The beginning of a new year brings new plans, resolutions, goals and hopes, many of which revolve around our finances. But sticking to a new financial resolution isn’t easy.
A recent survey by TD Bank Group found that almost half of Canadians (49 per cent) think they are saving enough to reach their goals. Thirty per cent currently don’t have an investment plan at all, and 20 per cent don’t know where to begin.
Here’s what experts say you should do to make a financial plan that’s both achievable and helps you keep momentum through life’s ups and downs.
Decide what matters most
“Deciding on goals and objectives is probably the most important part, the first step of a proper financial plan,” Howard Kabot, vice-president of financial planning at RBC Wealth Management, said in an interview with Yahoo Finance Canada. These objectives are a result of determining what short-, medium-, and long-term goals you want to accomplish, he adds, noting that they “will set the tone for the plan” and “guide decisions and strategies.”

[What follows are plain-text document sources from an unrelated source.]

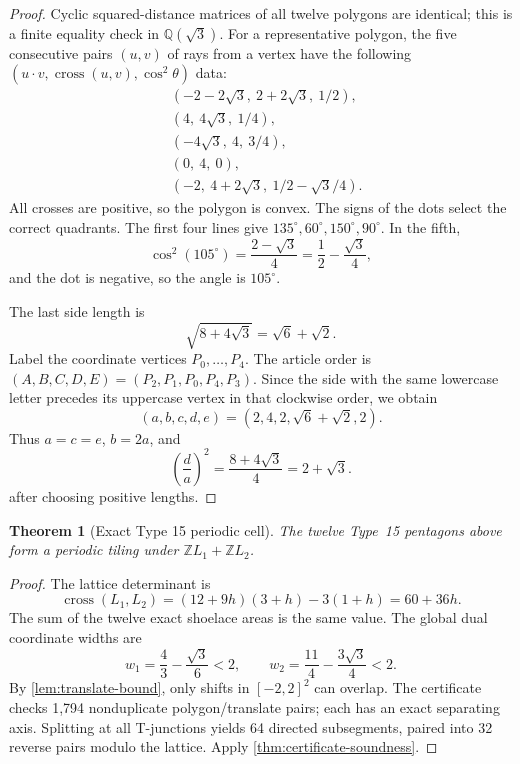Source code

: \documentclass[11pt]{article}
\newtheorem{theorem}{Theorem}[section]
\theoremstyle{remark}
\newcommand{\Z}{\mathbb Z}
\newcommand{\Q}{\mathbb Q}
\newcommand{\cross}{\operatorname{cross}}
\newcommand{\Qsqrt}[1]{\Q(\sqrt{#1})}
\begin{document}
\begin{proof}
Cyclic squared-distance matrices of all twelve polygons are identical; this is
a finite equality check in \(\Qsqrt3\).  For a representative polygon, the
five consecutive pairs \((u,v)\) of rays from a vertex have the following
\((u\cdot v,\cross(u,v),\cos^2\theta)\) data:
\begin{align*}
&(-2-2\sqrt3,\ 2+2\sqrt3,\ 1/2),\\
&(4,\ 4\sqrt3,\ 1/4),\\
&(-4\sqrt3,\ 4,\ 3/4),\\
&(0,\ 4,\ 0),\\
&(-2,\ 4+2\sqrt3,\ 1/2-\sqrt3/4).
\end{align*}
All crosses are positive, so the polygon is convex.  The signs of the dots
select the correct quadrants.  The first four lines give
\(135^\circ,60^\circ,150^\circ,90^\circ\).  In the fifth,
\[
 \cos^2(105^\circ)=\frac{2-\sqrt3}{4}
 =\frac12-\frac{\sqrt3}{4},
\]
and the dot is negative, so the angle is \(105^\circ\).

The last side length is
\[
 \sqrt{8+4\sqrt3}=\sqrt6+\sqrt2.
\]
Label the coordinate vertices \(P_0,\ldots,P_4\).  The article order is
\((A,B,C,D,E)=(P_2,P_1,P_0,P_4,P_3)\).  Since the side with the same lowercase
letter precedes its uppercase vertex in that clockwise order, we obtain
\[
 (a,b,c,d,e)=(2,4,2,\sqrt6+\sqrt2,2).
\]
Thus \(a=c=e\), \(b=2a\), and
\[
 \left(\frac da\right)^2=\frac{8+4\sqrt3}{4}=2+\sqrt3.
\]
after choosing positive lengths.
\end{proof}

\begin{theorem}[Exact Type 15 periodic cell]
\label{thm:type15-cell}
The twelve Type~15 pentagons above form a periodic tiling under
\(\Z L_1+\Z L_2\).
\end{theorem}

\begin{proof}
The lattice determinant is
\[
 \cross(L_1,L_2)
 =(12+9h)(3+h)-3(1+h)
 =60+36h.
\]
The sum of the twelve exact shoelace areas is the same value.  The global dual
coordinate widths are
\[
 w_1=\frac43-\frac{\sqrt3}{6}<2,
 \qquad
 w_2=\frac{11}{4}-\frac{3\sqrt3}{4}<2.
\]
By \cref{lem:translate-bound}, only shifts in \([-2,2]^2\) can overlap.  The
certificate checks 1,794 nonduplicate polygon/translate pairs; each has an
exact separating axis.  Splitting at all T-junctions yields 64 directed
subsegments, paired into 32 reverse pairs modulo the lattice.  Apply
\cref{thm:certificate-soundness}.
\end{proof}
\end{document}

Kabot stresses that there is no one-size-fits-all goal and each person has different plans, depending on their stage of life. That said, he has seen many Canadians make plans to prepare for retirement, pay off short-term debt (e.g. credit card debt), or pay down their mortgages.
Ravy Pung, financial planner at National Bank, agrees that Canadians looking to plan for the future should “start by thinking about what you want to achieve… and ask yourself, ‘How much time do [I] need to achieve each goal?’” she told Yahoo Finance Canada in an interview.
Pung recommends clients open a savings or investment account for each goal they are working towards, rather than have all their funds in one spot.
“Having distinct accounts for each goal significantly reduces the temptation to withdraw money from the accounts dedicated to a specific goal that has not been reached.”
Set goals that are realistic, specific and time-bound
Setting goals is the first step to a solid plan, but the objectives need to be definable, achievable in a reasonable timeframe and specific, say Pung and Kabot.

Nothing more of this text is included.